Bulk importing CSV data from spreadsheets using the Transfer tool
The steps for importing a spreadsheet are straight forward: create a spreadsheet (e.g., in Google Spreadsheets or Excel), add rows that constitute pages, make each column heading match Scalar's brand of metadata fields, then export a Comma Separated Values (CSV) document for use importing. Here are the steps in detail:
- Create a spreadsheet
- The first row should hold the metadata field names. For example: "dcterms:title" "dcterms:description" "art:url" "sioc:content" (see more below)
- Add rows that constitute pages and media. For pages make sure there is content in the "sioc:content" field that constitutes the text of the page (see our example.csv for uploading pages). For media make sure the "art:url" field has a value representing the URL to the media file (see our example.csv for uploading media).

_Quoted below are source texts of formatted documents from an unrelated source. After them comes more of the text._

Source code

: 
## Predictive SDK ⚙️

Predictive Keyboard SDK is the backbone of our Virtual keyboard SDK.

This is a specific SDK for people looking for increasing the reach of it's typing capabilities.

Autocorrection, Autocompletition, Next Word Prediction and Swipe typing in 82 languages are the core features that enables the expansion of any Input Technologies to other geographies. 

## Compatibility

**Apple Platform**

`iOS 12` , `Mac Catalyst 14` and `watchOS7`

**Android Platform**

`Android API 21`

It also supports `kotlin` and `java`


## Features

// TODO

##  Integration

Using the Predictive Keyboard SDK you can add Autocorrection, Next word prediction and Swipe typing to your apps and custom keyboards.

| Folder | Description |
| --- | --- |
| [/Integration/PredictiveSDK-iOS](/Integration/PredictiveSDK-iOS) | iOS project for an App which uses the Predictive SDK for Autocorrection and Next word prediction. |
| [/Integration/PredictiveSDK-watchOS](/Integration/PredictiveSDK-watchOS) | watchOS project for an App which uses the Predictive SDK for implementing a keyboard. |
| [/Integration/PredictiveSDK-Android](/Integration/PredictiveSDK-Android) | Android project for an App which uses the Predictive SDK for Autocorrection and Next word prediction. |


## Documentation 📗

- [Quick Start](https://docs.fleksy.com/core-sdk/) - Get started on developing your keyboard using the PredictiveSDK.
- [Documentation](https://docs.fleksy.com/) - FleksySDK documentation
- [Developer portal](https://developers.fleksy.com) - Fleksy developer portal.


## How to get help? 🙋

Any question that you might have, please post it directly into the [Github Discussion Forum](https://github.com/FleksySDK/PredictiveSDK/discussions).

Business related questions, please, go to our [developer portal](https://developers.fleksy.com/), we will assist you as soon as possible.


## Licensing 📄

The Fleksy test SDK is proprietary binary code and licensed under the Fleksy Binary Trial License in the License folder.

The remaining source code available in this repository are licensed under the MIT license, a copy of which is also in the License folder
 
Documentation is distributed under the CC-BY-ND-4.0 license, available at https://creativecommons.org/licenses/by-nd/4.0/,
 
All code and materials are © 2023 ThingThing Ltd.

- Export the spreadsheet as a Comma Separated Values (CSV) text file
- Head over to the Transfer tool, then click on the "Upload File" tab. The "destination book" fields should already be filled in if you came to the tool via your Scalar book
- Choose your CSV file, the click Continue
- That's it! You should now have pages and/or media present in your Scalar book.
Any Dublin Core fields can be used as column headings. For example: "dcterms:title" "dcterms:description" "dcterms:source" (dcterms:title is required). In addition, you must have one of: "art:url" or "sioc:content". Scalar supports other ontology prefixes such as: "bibo:(field name)" "iptc:(field name)" "id3:(field name)".